At a school grandstand serving as an evacuation center in Barangay Cabinuangan, hundreds of villagers poured in on hearing word that fresh supplies of relief goods were to be distributed.
They crammed the bleachers, as if they were about to watch a sports spectacle. Sporadic laughter broke out as residents from villages far and wide chatted among themselves, munching on bananas handed to them by social workers.
“That’s just how they are. Sometimes, there will be crying. Then there will be people laughing. People are slowly getting over the shock,” PO3 Rogelio Cabuñas of New Bataan Police Station said.
Sorrow and hope
Many of the evacuees had not known each other until Pablo brought them together to share sorrow and hope.
Typhoon Pablo was the strongest to hit the country this year, killing nearly 500 people and leaving hundreds missing.
On the national highway leading to Monkayo, another badly hit town some 45 minutes away from New Bataan, children in disheveled clothes stood by the roadside, hands cupped in the universal pose of begging.
They looked almost cheerful, as they swarmed around motorists who stopped to give them money, food or water.
Nemencio Muyot, a member of the Makati Rescue and the Philippine K-9 Search and Rescue Foundation, said he was touched by the warm smiles of the otherwise suffering villagers.
The 10-member team was sent on Friday to help in the retrieval of corpses buried beneath the rubble in difficult-to-reach areas in the town that Pablo had turned into a wasteland.
“It’s amazing how warm the people are, considering the situation they are in. I guess that’s how Filipinos are,” Muyot said.
Juber Lugas, a volunteer rescuer who spent days plucking people from rooftops in submerged pockets of Tagum City in neighboring Davao del Norte, said he was impressed by how well the residents had coped in the difficult hours after the typhoon.
“You know Filipinos. They will tell you, ‘We’re still okay,’ even though, of course, they’re not,” Lugas said.
Lugas mentioned several instances when residents refused to be rescued out of concern for their pets and livestock.

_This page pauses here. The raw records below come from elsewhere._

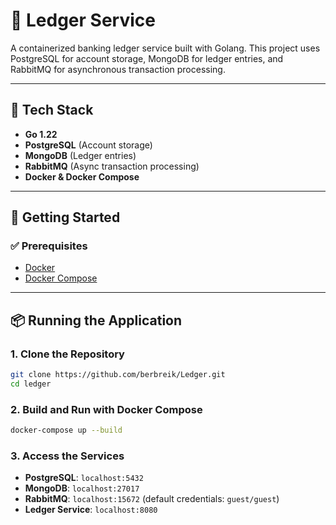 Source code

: # 🧾 Ledger Service

A containerized banking ledger service built with Golang. This project uses PostgreSQL for account storage, MongoDB for ledger entries, and RabbitMQ for asynchronous transaction processing.

---

## 🧱 Tech Stack

- **Go 1.22**
- **PostgreSQL** (Account storage)
- **MongoDB** (Ledger entries)
- **RabbitMQ** (Async transaction processing)
- **Docker & Docker Compose**

---

## 🚀 Getting Started

### ✅ Prerequisites

- [Docker](https://www.docker.com/)
- [Docker Compose](https://docs.docker.com/compose/)

---

## 📦 Running the Application

### 1. Clone the Repository

```bash
git clone https://github.com/berbreik/Ledger.git
cd ledger
```

### 2. Build and Run with Docker Compose

```bash
docker-compose up --build
```
### 3. Access the Services
- **PostgreSQL**: `localhost:5432`
- **MongoDB**: `localhost:27017`
- **RabbitMQ**: `localhost:15672` (default credentials: `guest/guest`)
- **Ledger Service**: `localhost:8080`

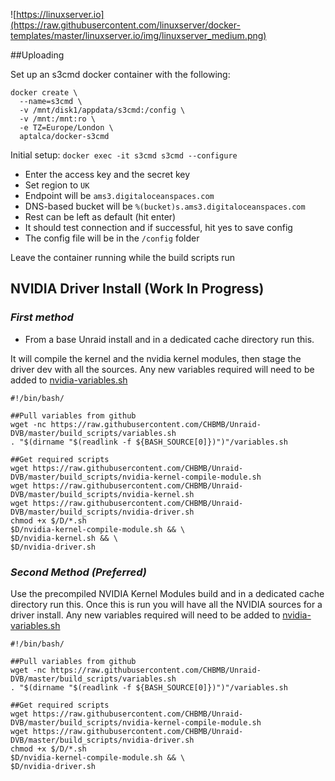 ![https://linuxserver.io](https://raw.githubusercontent.com/linuxserver/docker-templates/master/linuxserver.io/img/linuxserver_medium.png)

##Uploading

Set up an s3cmd docker container with the following:

```
docker create \
  --name=s3cmd \
  -v /mnt/disk1/appdata/s3cmd:/config \
  -v /mnt:/mnt:ro \
  -e TZ=Europe/London \
  aptalca/docker-s3cmd
```

Initial setup: 
`docker exec -it s3cmd s3cmd --configure`

* Enter the access key and the secret key
* Set region to `UK`
* Endpoint will be `ams3.digitaloceanspaces.com`
* DNS-based bucket will be `%(bucket)s.ams3.digitaloceanspaces.com`
* Rest can be left as default (hit enter)
* It should test connection and if successful, hit yes to save config
* The config file will be in the `/config` folder

Leave the container running while the build scripts run

## NVIDIA Driver Install (Work In Progress)

### *First method*

* From a base Unraid install and in a dedicated cache directory run this.

It will compile the kernel and the nvidia kernel modules, then stage the driver dev with all the sources.  Any new variables required will need to be added to [nvidia-variables.sh](https://github.com/CHBMB/Unraid-DVB/blob/master/build_scripts/nvidia-variables.sh)
```
#!/bin/bash/

##Pull variables from github
wget -nc https://raw.githubusercontent.com/CHBMB/Unraid-DVB/master/build_scripts/variables.sh
. "$(dirname "$(readlink -f ${BASH_SOURCE[0]})")"/variables.sh

##Get required scripts
wget https://raw.githubusercontent.com/CHBMB/Unraid-DVB/master/build_scripts/nvidia-kernel-compile-module.sh
wget https://raw.githubusercontent.com/CHBMB/Unraid-DVB/master/build_scripts/nvidia-kernel.sh
wget https://raw.githubusercontent.com/CHBMB/Unraid-DVB/master/build_scripts/nvidia-driver.sh
chmod +x $/D/*.sh
$D/nvidia-kernel-compile-module.sh && \
$D/nvidia-kernel.sh && \
$D/nvidia-driver.sh
```

### *Second Method (Preferred)*

Use the precompiled NVIDIA Kernel Modules build and in a dedicated cache directory run this.  Once this is run you will have all the NVIDIA sources for a driver install.  Any new variables required will need to be added to [nvidia-variables.sh](https://github.com/CHBMB/Unraid-DVB/blob/master/build_scripts/nvidia-variables.sh)

```
#!/bin/bash/

##Pull variables from github
wget -nc https://raw.githubusercontent.com/CHBMB/Unraid-DVB/master/build_scripts/variables.sh
. "$(dirname "$(readlink -f ${BASH_SOURCE[0]})")"/variables.sh

##Get required scripts
wget https://raw.githubusercontent.com/CHBMB/Unraid-DVB/master/build_scripts/nvidia-kernel-compile-module.sh
wget https://raw.githubusercontent.com/CHBMB/Unraid-DVB/master/build_scripts/nvidia-driver.sh
chmod +x $/D/*.sh
$D/nvidia-kernel-compile-module.sh && \
$D/nvidia-driver.sh
```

“Some of them would only consent to being rescued if we took the animals with them,” Lugas said.
His 10-man team from the Tagum-based Condor Panacan Rescue ended up herding a small army of dogs, cats, rabbits, pigs and even cattle and carabao to Pagsabangan Bridge and leaving the animals in the care of their owners.
“That was memorable,” Lugas said.
Edmon Solitario, an ambulance driver for the Tagum City Council, said it became commonplace to see neighbors helping neighbors or villagers assisting strangers, as the rescue workers traveled around the city.
“There was bayanihan at work, definitely,” he said, using the word Filipinos use to describe community spirit.
Police officer Cabuñas cited several instances when the villagers opened their homes to neighbors in need of shelter as the typhoon raged on Tuesday.
That, he said, was why there were still people who survived in Barangay Andap, the most severely hit after Mayo River topped its banks, unleashing a torrent of mud, boulders, toppled trees and parts of destroyed houses into the villages below the mountain.
Rescuers from far and wide have arrived here to help the search and retrieval operations. They are from the Armed Forces of the Philippines, which leads the operations, and from little known volunteer organizations from far-flung parts of the country.
Donations have also been pouring into the centralized help center at the municipal gym, from organizations like the United Nations, politicians and private citizens. Groups like the Digos Joggers Club and the Dog Owners of Tagum have chipped in to help the search and retrieval efforts.
Lots of help
This town and the municipalities around it need a lot of help.
Clean, drinkable water is the top requirement, residents here said. Food—rice, canned goods and noodles—though coming regularly, is not being distributed quickly enough. Medicines, clothes and blankets are also in short supply.
“It’s times like this when Filipinos really have to come together to help,” Lugas said.